Leading mobile companies including AT&T (NYSE: T) and Verizon Communication (NYSE:VZ) want Congress to authorize “incentive auctions,” a contentious proposal that would allow wireless firms to buy airwaves from broadcast television stations through government auctions.

Lawmakers signaled this week that they want to begin serious, potentially final, negotiations on this policy, setting up a showdown between members of the House and Senate. The chambers have backed competing spectrum proposals that now need to be reconciled.

Lawmakers in both chambers want to tack the policy to a fast-moving legislative package that would also extend the payroll tax rate, unemployment insurance and other government programs before those laws expire at the end of February. Adding spectrum auctions to the bill is attractive because it can help offset the cost of other programs. The Congressional Budget Office has estimated the auctions can raise USD 25bn in total, and the government would get to keep a cut.

“Spectrum is on the table,” Rep. Greg Walden (R-Ore), one of the payroll negotiators and the author of the House spectrum bill, told dealReporter.

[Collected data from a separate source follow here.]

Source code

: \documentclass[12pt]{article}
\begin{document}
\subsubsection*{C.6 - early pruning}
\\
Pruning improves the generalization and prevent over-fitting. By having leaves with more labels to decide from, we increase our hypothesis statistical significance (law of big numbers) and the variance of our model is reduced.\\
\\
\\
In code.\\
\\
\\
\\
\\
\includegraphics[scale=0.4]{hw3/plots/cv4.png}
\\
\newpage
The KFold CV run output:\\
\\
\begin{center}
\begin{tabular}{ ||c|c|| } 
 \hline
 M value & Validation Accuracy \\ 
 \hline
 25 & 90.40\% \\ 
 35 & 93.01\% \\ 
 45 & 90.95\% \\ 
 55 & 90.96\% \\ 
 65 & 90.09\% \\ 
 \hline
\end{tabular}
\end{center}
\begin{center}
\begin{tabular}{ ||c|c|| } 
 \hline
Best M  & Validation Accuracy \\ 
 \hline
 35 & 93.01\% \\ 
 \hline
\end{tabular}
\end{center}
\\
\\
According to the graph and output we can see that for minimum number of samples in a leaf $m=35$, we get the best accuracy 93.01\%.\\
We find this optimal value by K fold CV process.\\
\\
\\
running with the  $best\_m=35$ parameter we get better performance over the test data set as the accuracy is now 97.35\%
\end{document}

But reconciling the House and Senate spectrum measures before the payroll deadline could be dicey. The spectrum proposals are long bills that also take on the ambitious project of funding a network for public safety agencies--a divisive policy issue. Successful passage requires satisfying a handful of vocal constituencies who have big stakes on this issue, including such public safety groups as the New York Police Department, the National Association of Broadcasters, and tech giants such as Google (NASDAQ: GOOG).

Walden indicated Tuesday that he wants to include the public safety measure in the payroll bill, not just the incentive auctions.

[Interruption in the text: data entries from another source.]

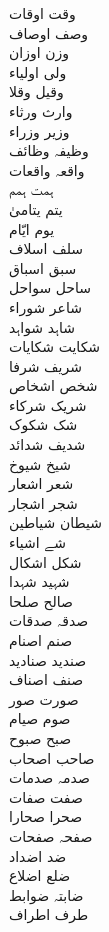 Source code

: \documentclass[a4paper]{article}
\begin{document}
\begin{multicols}{3}
\begin{tabbing}
وقت \> اوقات\\
وصف \> اوصاف\\
وزن \> اوزان\\
ولی \> اولیاء\\
وقیل \> وقلا\\
وارث \> ورثاء\\
وزیر \> وزراء\\
وظیفہ \> وظائف\\
واقعہ \> واقعات\\
ہمت \> ہمم\\
یتم \> یتامیٰ\\
یوم \> ایّام\\
سلف \> اسلاف\\
سبق \> اسباق\\
ساحل \> سواحل\\
شاعر \> شوراء\\
شاہد \> شواہد\\
شکایت \> شکایات\\
شریف \> شرفا\\
شخص \> اشخاص\\
شریک \> شرکاء\\
شک \> شکوک\\
شدیف \> شدائد\\
شیخ \> شیوخ\\
شعر \> اشعار\\
شجر \> اشجار\\
شیطان \> شیاطین\\
شے \> اشیاء\\
شکل \> اشکال\\
شہید \> شہدا\\
صالح \> صلحا\\
صدقہ \> صدقات\\
صنم \> اصنام\\
صندید \> صنادید\\
صنف \> اصناف\\
صورت \> صور\\
صوم \> صیام\\
صبح \> صبوح\\
صاحب \> اصحاب\\
صدمہ \> صدمات\\
صفت \> صفات\\
صحرا \> صحارا\\
صفحہ \> صفحات\\
ضد \> اضداد\\
ضلع \> اضلاع\\
ضابتہ \> ضوابط\\
طرف \> اطراف\\

\end{tabbing}
\end{multicols}
\end{document}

“Everything is on the table,” he said. “But I’d like to keep it all together.” Walden also held a press conference on the issue Wednesday advocating his position.

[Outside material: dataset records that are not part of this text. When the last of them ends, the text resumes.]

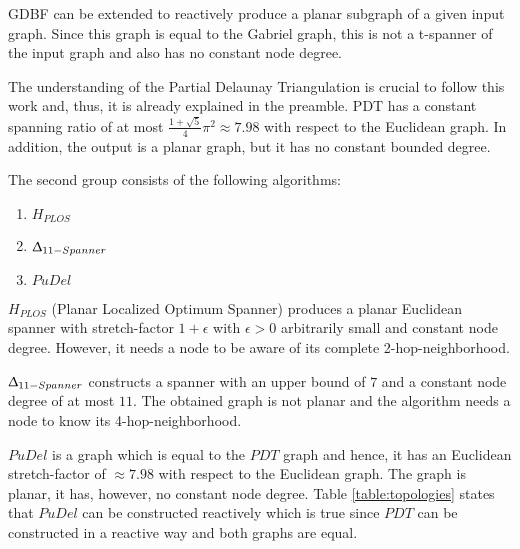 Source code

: GDBF can be extended to reactively produce a planar subgraph of a given input graph. 
Since this graph is equal to the Gabriel graph, this is not a t-spanner of the input graph and also has no constant node degree.

The understanding of the Partial Delaunay Triangulation is crucial to follow this work and, thus, it is already explained in the preamble.
PDT has a constant spanning ratio of at most $\frac{1+\sqrt{5}}{4}\pi^2 \approx 7.98 $ with respect to the Euclidean graph.
In addition, the output is a planar graph, but it has no constant bounded degree.


The second group consists of the following algorithms:
\begin{enumerate}
\item $H_{PLOS} $
\item $\Updelta _{11-Spanner} $
\item $PuDel $
\end{enumerate}

$H_{PLOS} $ (Planar Localized Optimum Spanner)\cite{Damian2010} produces a planar Euclidean spanner with stretch-factor $1+ \epsilon $ with $\epsilon >0 $ arbitrarily small and constant node degree.
However, it needs a node to be aware of its complete 2-hop-neighborhood.

$\Updelta _{11-Spanner} $ \cite{Kanj2012} constructs a spanner with an upper bound of $7 $ and a constant node degree of at most $11 $.
The obtained graph is not planar and the algorithm needs a node to know its 4-hop-neighborhood.

$PuDel $ \cite{Xu2011} is a graph which is equal to the $PDT $ graph \cite{Neumann2012} and hence, it has an Euclidean stretch-factor of $\approx 7.98 $ with respect to the Euclidean graph.
The graph is planar, it has, however, no constant node degree. 
Table \ref{table:topologies} states that $PuDel $ can be constructed reactively which is true since $PDT $ can be constructed in a reactive way and both graphs are equal.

A handful of other issues could also derail the effort to put spectrum in the payroll package. House and Senate lawmakers differ on key aspects of spectrum policy.

AT&T, for instance, is encouraging Congress to include language ensuring it is eligible to participate in the spectrum auctions, rather than be excluded at a later point in the process if regulators seek to advantage smaller carriers.

The Federal Communications Commission (FCC), which would eventually take the lead in organizing the auctions, made a strong push this month to ensure the eligibility language does not make it into the bill. It would prefer to structure the auctions as it sees fit.

House Republicans favor such “eligibility” language, but the Senate did not include those lines in its proposal.

Spectrum auctions are the top issue for the wireless industry on Capitol Hill. The advocacy group CTIA, which includes Verizon, AT&T and Sprint Nextel Corporation (NYSE:S), spent over USD 8m in lobbying fees last year promoting this and other issues, according to disclosure forms analyzed by the Center for Responsive Politics.

Lawmakers must also overcome disagreements on the governance structure for the public safety network and how to treat “unlicensed” spectrum—airwaves not assigned to a particular company.

“The chances [of passing spectrum auctions next month] are very good,” said a Senate aide who works on telecom policy. “But you never really know when it comes to these last-minute big brinkmanship deals.”